— Exercise aim —
Go through the records and extract every line with the word "константы".

** Information given follows **

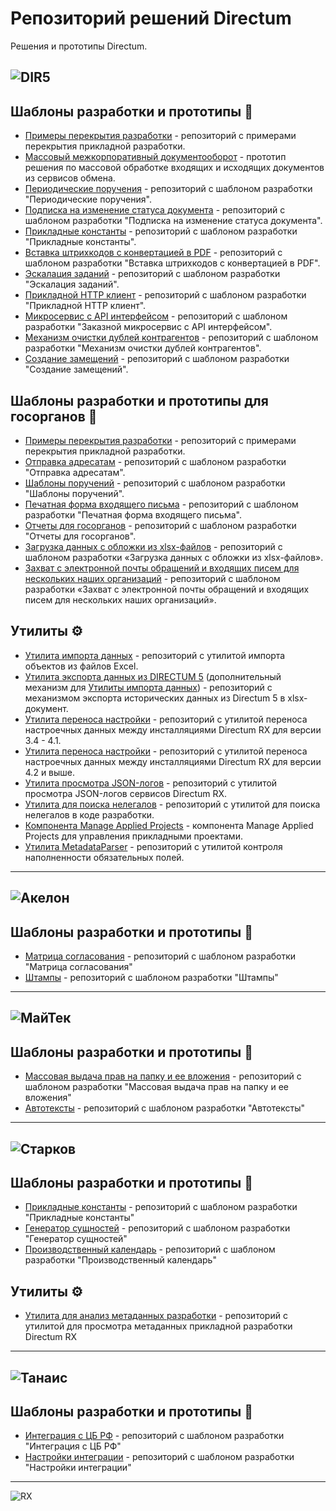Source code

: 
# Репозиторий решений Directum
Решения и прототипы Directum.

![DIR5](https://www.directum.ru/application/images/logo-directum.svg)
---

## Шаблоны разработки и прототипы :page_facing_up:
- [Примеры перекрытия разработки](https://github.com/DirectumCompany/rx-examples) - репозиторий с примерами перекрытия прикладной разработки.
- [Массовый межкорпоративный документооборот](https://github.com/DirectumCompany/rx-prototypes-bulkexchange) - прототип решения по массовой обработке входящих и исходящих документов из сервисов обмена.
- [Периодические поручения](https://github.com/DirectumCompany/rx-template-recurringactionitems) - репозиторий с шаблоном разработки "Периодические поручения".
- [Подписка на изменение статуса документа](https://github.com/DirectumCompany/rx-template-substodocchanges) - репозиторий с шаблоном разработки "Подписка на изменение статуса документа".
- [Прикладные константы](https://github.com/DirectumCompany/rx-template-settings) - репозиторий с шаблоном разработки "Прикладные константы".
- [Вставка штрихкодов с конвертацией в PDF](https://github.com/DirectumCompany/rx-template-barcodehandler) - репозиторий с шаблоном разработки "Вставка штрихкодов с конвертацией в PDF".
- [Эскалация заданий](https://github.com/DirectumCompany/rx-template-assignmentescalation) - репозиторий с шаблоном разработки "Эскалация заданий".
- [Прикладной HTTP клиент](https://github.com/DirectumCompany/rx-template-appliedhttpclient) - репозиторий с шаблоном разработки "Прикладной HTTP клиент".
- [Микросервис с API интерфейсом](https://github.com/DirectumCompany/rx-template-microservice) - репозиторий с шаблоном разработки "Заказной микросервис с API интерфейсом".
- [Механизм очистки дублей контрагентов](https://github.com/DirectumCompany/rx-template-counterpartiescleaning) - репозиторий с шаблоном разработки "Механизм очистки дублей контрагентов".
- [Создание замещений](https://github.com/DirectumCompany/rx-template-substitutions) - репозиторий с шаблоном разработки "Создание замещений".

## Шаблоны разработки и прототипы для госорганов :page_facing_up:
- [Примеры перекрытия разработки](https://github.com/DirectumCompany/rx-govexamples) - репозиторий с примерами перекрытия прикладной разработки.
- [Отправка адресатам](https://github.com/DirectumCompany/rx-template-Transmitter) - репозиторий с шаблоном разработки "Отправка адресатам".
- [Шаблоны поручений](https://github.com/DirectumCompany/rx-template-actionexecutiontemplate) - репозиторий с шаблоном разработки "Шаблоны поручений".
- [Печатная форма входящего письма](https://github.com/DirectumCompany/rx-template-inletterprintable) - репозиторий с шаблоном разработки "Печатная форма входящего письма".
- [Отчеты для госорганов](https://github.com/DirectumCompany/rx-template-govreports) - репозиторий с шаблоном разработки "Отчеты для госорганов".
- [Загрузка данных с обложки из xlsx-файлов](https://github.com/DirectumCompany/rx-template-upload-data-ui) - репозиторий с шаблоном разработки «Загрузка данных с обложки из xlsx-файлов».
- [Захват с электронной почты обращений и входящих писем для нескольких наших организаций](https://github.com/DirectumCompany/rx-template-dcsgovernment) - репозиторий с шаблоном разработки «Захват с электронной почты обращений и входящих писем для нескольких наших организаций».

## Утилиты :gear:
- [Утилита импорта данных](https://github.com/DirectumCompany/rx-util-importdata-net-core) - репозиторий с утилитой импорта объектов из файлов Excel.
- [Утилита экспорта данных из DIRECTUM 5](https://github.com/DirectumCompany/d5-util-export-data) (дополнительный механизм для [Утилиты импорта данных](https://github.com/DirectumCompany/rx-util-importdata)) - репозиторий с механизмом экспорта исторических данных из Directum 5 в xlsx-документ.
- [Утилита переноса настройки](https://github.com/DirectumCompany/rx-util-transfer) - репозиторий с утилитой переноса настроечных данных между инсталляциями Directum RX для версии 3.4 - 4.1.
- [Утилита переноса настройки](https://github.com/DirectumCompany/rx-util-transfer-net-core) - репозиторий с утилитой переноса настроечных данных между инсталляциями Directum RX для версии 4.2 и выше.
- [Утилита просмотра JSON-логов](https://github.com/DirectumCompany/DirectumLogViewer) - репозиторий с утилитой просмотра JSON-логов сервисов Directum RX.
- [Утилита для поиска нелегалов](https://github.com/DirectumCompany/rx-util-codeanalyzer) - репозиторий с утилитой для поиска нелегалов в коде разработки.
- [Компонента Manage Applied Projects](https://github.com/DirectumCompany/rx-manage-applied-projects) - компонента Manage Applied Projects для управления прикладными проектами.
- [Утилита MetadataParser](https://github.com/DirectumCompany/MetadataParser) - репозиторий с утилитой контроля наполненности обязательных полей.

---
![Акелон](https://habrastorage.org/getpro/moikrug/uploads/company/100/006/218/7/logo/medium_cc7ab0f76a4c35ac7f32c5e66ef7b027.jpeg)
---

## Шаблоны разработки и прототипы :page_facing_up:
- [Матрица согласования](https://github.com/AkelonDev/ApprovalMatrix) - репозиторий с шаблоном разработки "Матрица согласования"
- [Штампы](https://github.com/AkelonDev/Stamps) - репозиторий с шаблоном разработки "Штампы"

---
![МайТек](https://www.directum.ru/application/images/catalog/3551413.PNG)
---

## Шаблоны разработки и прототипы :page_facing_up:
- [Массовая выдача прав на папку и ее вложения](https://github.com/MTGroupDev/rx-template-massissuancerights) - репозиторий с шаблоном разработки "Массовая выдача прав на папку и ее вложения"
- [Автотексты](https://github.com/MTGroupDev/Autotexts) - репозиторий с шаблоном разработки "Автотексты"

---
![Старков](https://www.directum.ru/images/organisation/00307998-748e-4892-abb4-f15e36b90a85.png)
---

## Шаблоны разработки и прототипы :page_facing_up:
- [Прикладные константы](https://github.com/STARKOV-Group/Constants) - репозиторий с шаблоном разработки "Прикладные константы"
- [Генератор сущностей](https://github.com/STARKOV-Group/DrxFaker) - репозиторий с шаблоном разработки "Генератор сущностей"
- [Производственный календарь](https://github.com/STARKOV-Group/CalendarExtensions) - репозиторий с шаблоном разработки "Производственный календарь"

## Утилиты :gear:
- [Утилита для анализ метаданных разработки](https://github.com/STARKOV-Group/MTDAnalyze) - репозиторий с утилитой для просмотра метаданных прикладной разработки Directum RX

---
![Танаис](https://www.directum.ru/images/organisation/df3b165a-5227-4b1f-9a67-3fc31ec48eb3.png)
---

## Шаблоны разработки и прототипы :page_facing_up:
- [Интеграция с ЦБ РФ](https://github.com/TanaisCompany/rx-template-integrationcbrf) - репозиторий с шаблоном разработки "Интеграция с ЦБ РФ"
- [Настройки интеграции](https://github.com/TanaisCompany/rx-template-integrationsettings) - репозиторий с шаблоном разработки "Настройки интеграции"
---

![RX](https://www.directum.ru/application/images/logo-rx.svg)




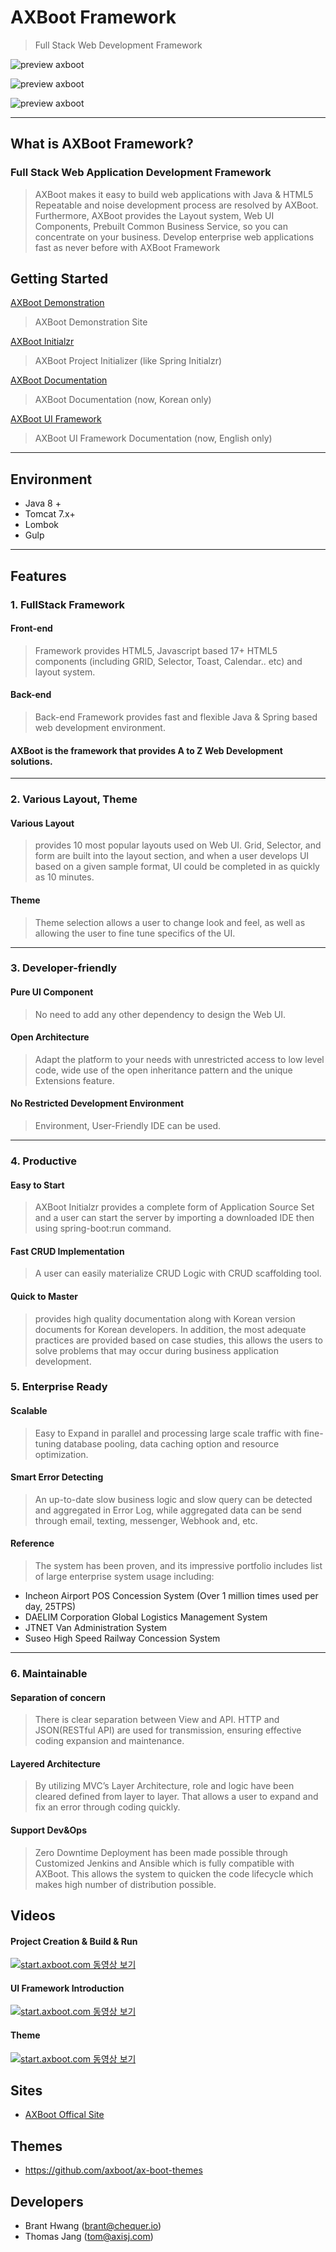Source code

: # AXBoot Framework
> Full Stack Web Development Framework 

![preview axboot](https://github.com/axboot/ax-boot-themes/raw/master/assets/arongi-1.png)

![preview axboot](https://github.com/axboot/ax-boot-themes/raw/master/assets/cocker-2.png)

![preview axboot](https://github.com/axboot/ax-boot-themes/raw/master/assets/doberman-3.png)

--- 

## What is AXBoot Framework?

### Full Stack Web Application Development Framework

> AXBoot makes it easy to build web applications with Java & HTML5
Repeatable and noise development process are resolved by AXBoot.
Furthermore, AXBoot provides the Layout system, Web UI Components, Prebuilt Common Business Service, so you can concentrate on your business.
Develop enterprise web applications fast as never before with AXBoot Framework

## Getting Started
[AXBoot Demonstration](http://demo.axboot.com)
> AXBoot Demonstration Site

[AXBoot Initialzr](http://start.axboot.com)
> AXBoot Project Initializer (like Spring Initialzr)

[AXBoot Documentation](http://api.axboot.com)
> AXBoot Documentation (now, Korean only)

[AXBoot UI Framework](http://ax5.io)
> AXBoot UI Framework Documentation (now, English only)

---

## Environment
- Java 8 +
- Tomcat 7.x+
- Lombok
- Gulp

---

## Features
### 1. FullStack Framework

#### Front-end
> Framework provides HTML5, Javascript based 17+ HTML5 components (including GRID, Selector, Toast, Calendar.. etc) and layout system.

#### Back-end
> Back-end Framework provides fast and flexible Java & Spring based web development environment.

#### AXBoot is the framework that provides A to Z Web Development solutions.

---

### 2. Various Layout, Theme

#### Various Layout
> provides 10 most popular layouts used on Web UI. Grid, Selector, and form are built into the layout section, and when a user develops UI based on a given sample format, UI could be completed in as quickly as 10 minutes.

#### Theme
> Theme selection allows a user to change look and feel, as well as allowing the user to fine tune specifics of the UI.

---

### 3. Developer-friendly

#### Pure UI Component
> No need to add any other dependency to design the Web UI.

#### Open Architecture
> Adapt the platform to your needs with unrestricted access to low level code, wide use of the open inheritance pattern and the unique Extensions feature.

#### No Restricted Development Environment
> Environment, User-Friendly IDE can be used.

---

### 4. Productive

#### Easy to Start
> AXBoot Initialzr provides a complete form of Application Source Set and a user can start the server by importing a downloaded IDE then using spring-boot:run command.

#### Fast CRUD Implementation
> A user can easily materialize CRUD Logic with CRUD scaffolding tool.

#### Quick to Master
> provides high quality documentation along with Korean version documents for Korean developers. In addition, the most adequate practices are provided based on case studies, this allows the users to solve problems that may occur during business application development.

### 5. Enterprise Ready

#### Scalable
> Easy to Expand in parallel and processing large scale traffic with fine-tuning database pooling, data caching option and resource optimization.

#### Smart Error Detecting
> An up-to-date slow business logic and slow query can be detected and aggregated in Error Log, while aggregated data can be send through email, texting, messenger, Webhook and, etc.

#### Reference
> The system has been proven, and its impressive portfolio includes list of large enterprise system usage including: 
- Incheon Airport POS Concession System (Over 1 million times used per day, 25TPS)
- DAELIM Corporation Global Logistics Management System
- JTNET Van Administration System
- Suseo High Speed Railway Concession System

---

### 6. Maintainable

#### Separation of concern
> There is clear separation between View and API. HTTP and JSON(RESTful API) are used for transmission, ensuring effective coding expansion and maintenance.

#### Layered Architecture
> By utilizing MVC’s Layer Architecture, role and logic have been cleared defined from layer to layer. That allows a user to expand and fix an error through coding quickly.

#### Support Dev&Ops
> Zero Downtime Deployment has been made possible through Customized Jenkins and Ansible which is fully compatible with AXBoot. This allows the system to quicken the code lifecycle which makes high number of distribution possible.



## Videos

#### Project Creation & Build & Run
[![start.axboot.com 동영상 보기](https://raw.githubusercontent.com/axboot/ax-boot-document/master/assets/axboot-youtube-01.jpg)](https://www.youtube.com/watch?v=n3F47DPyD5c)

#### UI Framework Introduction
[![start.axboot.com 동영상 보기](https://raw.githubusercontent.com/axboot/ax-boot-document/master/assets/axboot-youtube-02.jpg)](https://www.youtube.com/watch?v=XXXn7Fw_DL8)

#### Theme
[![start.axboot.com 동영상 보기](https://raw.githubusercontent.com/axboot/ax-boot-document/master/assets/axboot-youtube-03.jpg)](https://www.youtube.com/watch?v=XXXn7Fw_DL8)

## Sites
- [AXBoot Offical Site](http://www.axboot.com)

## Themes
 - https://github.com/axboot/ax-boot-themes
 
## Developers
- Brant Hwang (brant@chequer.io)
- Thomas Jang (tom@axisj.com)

** End of Information given **

— Solution to this problem —
- [Прикладные константы](https://github.com/DirectumCompany/rx-template-settings) - репозиторий с шаблоном разработки "Прикладные константы".
- [Прикладные константы](https://github.com/STARKOV-Group/Constants) - репозиторий с шаблоном разработки "Прикладные константы"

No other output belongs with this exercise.